>>>

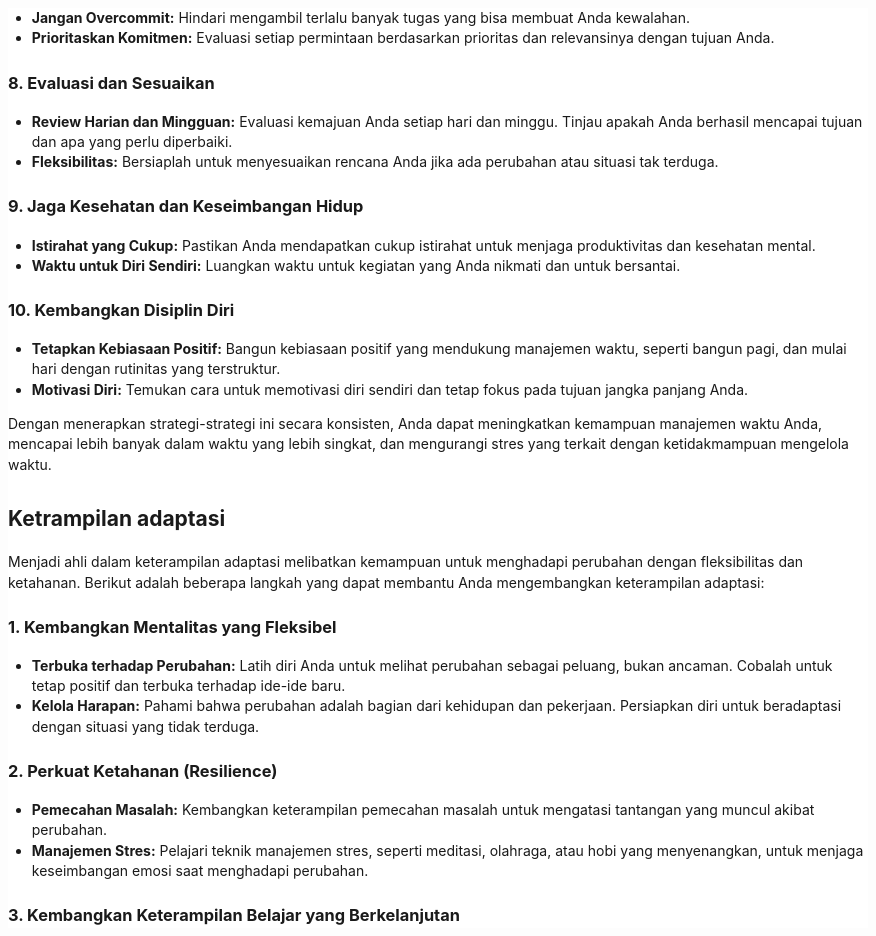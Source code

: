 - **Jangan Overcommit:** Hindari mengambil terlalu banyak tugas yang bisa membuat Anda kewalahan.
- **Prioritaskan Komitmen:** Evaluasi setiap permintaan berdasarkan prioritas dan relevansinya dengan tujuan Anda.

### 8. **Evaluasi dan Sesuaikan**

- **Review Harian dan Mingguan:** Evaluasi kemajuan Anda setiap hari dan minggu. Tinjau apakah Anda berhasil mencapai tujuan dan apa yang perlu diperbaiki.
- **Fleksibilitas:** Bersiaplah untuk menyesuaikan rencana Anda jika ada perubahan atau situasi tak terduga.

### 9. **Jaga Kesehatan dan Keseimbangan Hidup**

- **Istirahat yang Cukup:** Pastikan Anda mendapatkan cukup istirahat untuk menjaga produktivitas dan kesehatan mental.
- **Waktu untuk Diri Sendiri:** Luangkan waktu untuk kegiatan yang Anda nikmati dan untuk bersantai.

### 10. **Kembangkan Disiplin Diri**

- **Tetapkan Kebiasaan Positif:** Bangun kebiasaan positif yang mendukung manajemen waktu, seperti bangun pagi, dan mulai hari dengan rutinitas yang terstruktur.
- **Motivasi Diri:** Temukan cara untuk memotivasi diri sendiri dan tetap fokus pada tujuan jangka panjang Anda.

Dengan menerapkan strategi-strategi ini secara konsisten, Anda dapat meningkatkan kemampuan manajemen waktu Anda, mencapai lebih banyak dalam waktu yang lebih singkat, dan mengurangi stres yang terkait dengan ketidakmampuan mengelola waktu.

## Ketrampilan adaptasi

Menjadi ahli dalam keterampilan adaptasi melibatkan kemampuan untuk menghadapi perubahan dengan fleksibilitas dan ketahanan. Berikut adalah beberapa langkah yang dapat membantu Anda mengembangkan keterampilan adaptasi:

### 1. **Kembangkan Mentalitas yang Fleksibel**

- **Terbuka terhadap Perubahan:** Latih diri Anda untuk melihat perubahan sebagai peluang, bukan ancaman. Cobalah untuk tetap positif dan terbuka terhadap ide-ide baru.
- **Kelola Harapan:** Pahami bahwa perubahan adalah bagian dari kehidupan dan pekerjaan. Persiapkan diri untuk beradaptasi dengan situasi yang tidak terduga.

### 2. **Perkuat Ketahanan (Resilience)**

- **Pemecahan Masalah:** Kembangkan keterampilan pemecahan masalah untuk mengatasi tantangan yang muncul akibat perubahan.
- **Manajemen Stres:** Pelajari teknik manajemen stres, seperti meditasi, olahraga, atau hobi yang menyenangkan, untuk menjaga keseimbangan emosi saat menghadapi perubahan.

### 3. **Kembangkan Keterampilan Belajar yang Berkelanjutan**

<<<

Goal of the exercise:
Write out the listing above in full, word for word, with no pictures.

Reply:
Source code

: - **Jangan Overcommit:** Hindari mengambil terlalu banyak tugas yang bisa membuat Anda kewalahan.
- **Prioritaskan Komitmen:** Evaluasi setiap permintaan berdasarkan prioritas dan relevansinya dengan tujuan Anda.

### 8. **Evaluasi dan Sesuaikan**

- **Review Harian dan Mingguan:** Evaluasi kemajuan Anda setiap hari dan minggu. Tinjau apakah Anda berhasil mencapai tujuan dan apa yang perlu diperbaiki.
- **Fleksibilitas:** Bersiaplah untuk menyesuaikan rencana Anda jika ada perubahan atau situasi tak terduga.

### 9. **Jaga Kesehatan dan Keseimbangan Hidup**

- **Istirahat yang Cukup:** Pastikan Anda mendapatkan cukup istirahat untuk menjaga produktivitas dan kesehatan mental.
- **Waktu untuk Diri Sendiri:** Luangkan waktu untuk kegiatan yang Anda nikmati dan untuk bersantai.

### 10. **Kembangkan Disiplin Diri**

- **Tetapkan Kebiasaan Positif:** Bangun kebiasaan positif yang mendukung manajemen waktu, seperti bangun pagi, dan mulai hari dengan rutinitas yang terstruktur.
- **Motivasi Diri:** Temukan cara untuk memotivasi diri sendiri dan tetap fokus pada tujuan jangka panjang Anda.

Dengan menerapkan strategi-strategi ini secara konsisten, Anda dapat meningkatkan kemampuan manajemen waktu Anda, mencapai lebih banyak dalam waktu yang lebih singkat, dan mengurangi stres yang terkait dengan ketidakmampuan mengelola waktu.

## Ketrampilan adaptasi

Menjadi ahli dalam keterampilan adaptasi melibatkan kemampuan untuk menghadapi perubahan dengan fleksibilitas dan ketahanan. Berikut adalah beberapa langkah yang dapat membantu Anda mengembangkan keterampilan adaptasi:

### 1. **Kembangkan Mentalitas yang Fleksibel**

- **Terbuka terhadap Perubahan:** Latih diri Anda untuk melihat perubahan sebagai peluang, bukan ancaman. Cobalah untuk tetap positif dan terbuka terhadap ide-ide baru.
- **Kelola Harapan:** Pahami bahwa perubahan adalah bagian dari kehidupan dan pekerjaan. Persiapkan diri untuk beradaptasi dengan situasi yang tidak terduga.

### 2. **Perkuat Ketahanan (Resilience)**

- **Pemecahan Masalah:** Kembangkan keterampilan pemecahan masalah untuk mengatasi tantangan yang muncul akibat perubahan.
- **Manajemen Stres:** Pelajari teknik manajemen stres, seperti meditasi, olahraga, atau hobi yang menyenangkan, untuk menjaga keseimbangan emosi saat menghadapi perubahan.

### 3. **Kembangkan Keterampilan Belajar yang Berkelanjutan**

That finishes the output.